But is your firm literally involved in meeting with the client over the course of the year to implement tax planning strategies to mitigate tax liability? It’s more than just tax preparation. And I think sometimes what happens is a firm will just casually say they do tax planning and preparation, and yet throughout the course of the year, they never meet with the client. They never come up with strategies or ideas of what the client should be doing to actually avoid tax. So where is the tax planning that they’ve said they’re providing to their client that the client is paying for? They’re not. When it’s tax preparation, why all of the extensions it’s, we need to be, I think, a little bit more deliberate in the services that we’re providing.
And definitely at the CFO and advisory services.
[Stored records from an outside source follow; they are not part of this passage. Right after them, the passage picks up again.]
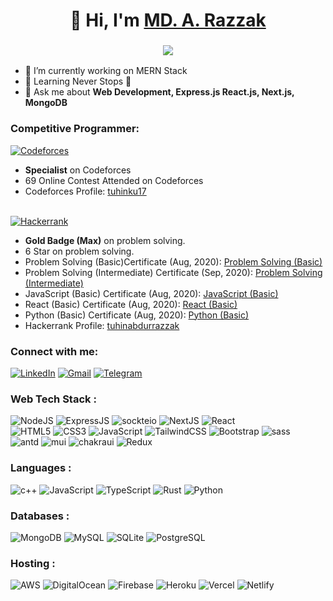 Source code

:<h1 align="center">👋 Hi, I'm <a href="https://www.linkedin.com/in/artuhin/" target="_blank"> MD. A. Razzak </a></h1>
<h3 align="center"> <img src="https://readme-typing-svg.herokuapp.com?color=0357F7&lines=Full+Stack+Developer+%3A)" /> </h3>

- 🔭 I’m currently working on MERN Stack
- 🌱 Learning Never Stops 🚀
- 💬 Ask me about **Web Development, Express.js React.js, Next.js, MongoDB**

<h3 align="left">Competitive Programmer:</h3>
<a href="https://codeforces.com/profile/tuhinku17"><img alt="Codeforces" src="https://img.shields.io/badge/codeforces-%235c99e6.svg?style=for-the-badge&logo=codeforces&logoColor=white"/></a>
<br/>

- **Specialist** on Codeforces<br/>
- 69 Online Contest Attended on Codeforces<br/>
- Codeforces Profile: [tuhinku17](https://codeforces.com/profile/tuhinku17)<br/>

<br/>
<a href="https://www.hackerrank.com/profile/tuhinabdurrazzak"><img alt="Hackerrank" src="https://img.shields.io/badge/hackerrank-%235b76c2.svg?style=for-the-badge&logo=hackerrank&logoColor=white"/></a>

- **Gold Badge (Max)** on problem solving.<br/>
- 6 Star on problem solving.<br/>
- Problem Solving (Basic)Certificate (Aug, 2020): [Problem Solving (Basic)](https://www.hackerrank.com/certificates/b629d3260931)<br/>
- Problem Solving (Intermediate) Certificate (Sep, 2020): [Problem Solving (Intermediate)](https://www.hackerrank.com/certificates/ea254b9278b7)<br/>
- JavaScript (Basic) Certificate (Aug, 2020): [JavaScript (Basic)](https://www.hackerrank.com/certificates/bf8a77554ed8)<br/>
- React (Basic) Certificate (Aug, 2020): [React (Basic)](https://www.hackerrank.com/certificates/84e7cc58eb00)<br/>
- Python (Basic) Certificate (Aug, 2020): [Python (Basic)](https://www.hackerrank.com/certificates/8704863a7090)<br/>
- Hackerrank Profile: [tuhinabdurrazzak](https://www.hackerrank.com/profile/tuhinabdurrazzak)<br/>



<h3 align="left">Connect with me:</h3>
<div align="left">
  <a href="https://www.linkedin.com/in/artuhin/"><img alt="LinkedIn" src="https://img.shields.io/badge/linkedin-%230077B5.svg?style=for-the-badge&logo=linkedin&logoColor=white"/></a>
  <a href="mailto:md.a.razzak.17@gmail.com"><img alt="Gmail" src="https://img.shields.io/badge/Gmail-D14836?style=for-the-badge&logo=gmail&logoColor=white"/></a>
  <a href="https://discord.gg/j5nfXGCj"><img alt="Telegram" src="https://img.shields.io/badge/Discord-2CA5E0?style=for-the-badge&logo=discord&logoColor=white" /></a>
</div>

<h3 align="left">Web Tech Stack :</h3>
<div align="left">
<img alt="NodeJS" src="https://img.shields.io/badge/node.js-%2330b23a.svg?style=for-the-badge&logo=nodedotjs&logoColor=white"/>
<img alt="ExpressJS" src="https://img.shields.io/badge/Express.js-0b1b1f?style=for-the-badge&logo=express&logoColor=white"/>
<img alt="sockteio" src="https://img.shields.io/badge/Socket.io-4b6a9f?&style=for-the-badge&logo=Socket.io&logoColor=white"/>
<img alt="NextJS" src="https://img.shields.io/badge/next.js-cd2db1?style=for-the-badge&logo=nextdotjs&logoColor=white"/>
<img alt="React" src="https://img.shields.io/badge/react.js-0f5dc3.svg?style=for-the-badge&logo=react&logoColor=%2361DAFB"/>
<br/>
<img alt="HTML5" src="https://img.shields.io/badge/html5-%23E34F26.svg?style=for-the-badge&logo=html5&logoColor=white"/>
<img alt="CSS3" src="https://img.shields.io/badge/css3-%231572B6.svg?style=for-the-badge&logo=css3&logoColor=white"/> 
<img alt="JavaScript" src="https://img.shields.io/badge/javascript-%23323330.svg?style=for-the-badge&logo=javascript&logoColor=%23F7DF1E"/>
<img alt="TailwindCSS" src="https://img.shields.io/badge/Tailwind_CSS-38B2AC?style=for-the-badge&logo=tailwind-css&logoColor=white"/>
<img alt="Bootstrap" src="https://img.shields.io/badge/bootstrap-%23563D7C.svg?style=for-the-badge&logo=bootstrap&logoColor=white"/>
<img alt="sass" src="https://img.shields.io/badge/Sass-CC6699?style=for-the-badge&logo=sass&logoColor=white"/>
<br>

<img alt="antd" src="https://img.shields.io/badge/Ant%20Design-202875?style=for-the-badge&logo=antdesign&logoColor=white"/>
<img alt="mui" src="https://img.shields.io/badge/Material%20UI-007FFF?style=for-the-badge&logo=mui&logoColor=white"/>
<img alt="chakraui" src="https://img.shields.io/badge/Chakra--UI-319795?style=for-the-badge&logo=chakra-ui&logoColor=white"/>
<img alt="Redux" src="https://img.shields.io/badge/Redux-593D88?style=for-the-badge&logo=redux&logoColor=white"/>

</div>

<h3 align="left">Languages :</h3>
<div align="left">
 <img alt="c++" src="https://img.shields.io/badge/C%2B%2B-00599C?style=for-the-badge&logo=c%2B%2B&logoColor=white"/>
  <img alt="JavaScript" src="https://img.shields.io/badge/javascript-%23323330.svg?style=for-the-badge&logo=javascript&logoColor=%23F7DF1E"/>   
  <img alt="TypeScript" src="https://img.shields.io/badge/typescript-%23323330.svg?style=for-the-badge&logo=typescript&logoColor=%23F7DF1E"/>   
 <img alt="Rust" src="https://img.shields.io/badge/rust-%23ED8B00.svg?style=for-the-badge&logo=rust&logoColor=white"/>
<img alt="Python" src="https://img.shields.io/badge/python-%2314354C.svg?style=for-the-badge&logo=python&logoColor=white"/>

</div>

<h3 align="left">Databases :</h3>
<div align="left">
  <img alt="MongoDB" src ="https://img.shields.io/badge/MongoDB-4EA94B?style=for-the-badge&logo=mongodb&logoColor=white"/>
  <img alt="MySQL" src="https://img.shields.io/badge/mysql-%2300f.svg?style=for-the-badge&logo=mysql&logoColor=white"/>
  <img alt="SQLite" src ="https://img.shields.io/badge/sqlite-%2307405e.svg?style=for-the-badge&logo=sqlite&logoColor=white"/>
  <img alt="PostgreSQL" src ="https://img.shields.io/badge/PostgreSQL-316192?style=for-the-badge&logo=postgresql&logoColor=white"/>
</div>


<h3 align="left">Hosting :</h3>
<div align="left">
  <img alt="AWS" src="https://img.shields.io/badge/Amazon_AWS-FF9900?style=for-the-badge&logo=amazonaws&logoColor=white"/>
  <img alt="DigitalOcean" src="https://img.shields.io/badge/DigitalOcean-%230167ff.svg?style=for-the-badge&logo=digitalOcean&logoColor=white"/>
  <img alt="Firebase" src="https://img.shields.io/badge/firebase-%23039BE5.svg?style=for-the-badge&logo=firebase"/>
  <img alt="Heroku" src="https://img.shields.io/badge/heroku-%23430098.svg?style=for-the-badge&logo=heroku&logoColor=white"/>
  <img alt="Vercel" src="https://img.shields.io/badge/Vercel-000000?style=for-the-badge&logo=vercel&logoColor=white"/>
  <img alt="Netlify" src="https://img.shields.io/badge/Netlify-00C7B7?style=for-the-badge&logo=netlify&logoColor=white"/>
</div><br/>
I personally feel that the CFO space is so vague. What is it that’s going on? If I’m a CFO, I should be going in as a part-time CFO, a fractional CFO to my clients and working with policy implementation within the company to help them with capital, how they’re dealing with cash flow, how they’re dealing with collections. All of these things are policies that the company is needing to lean on that CFO for guidance. They’re saying, “Hey, I’m a business owner. I’m running a company, but how do I manage my relationship with my bank, with my lending institutions, the investors I have? If I’m actually working with cash flow issues, how am I dealing with my clientele as to how much the policy demands they pay up front for services provided versus after the fact paying for the services given?”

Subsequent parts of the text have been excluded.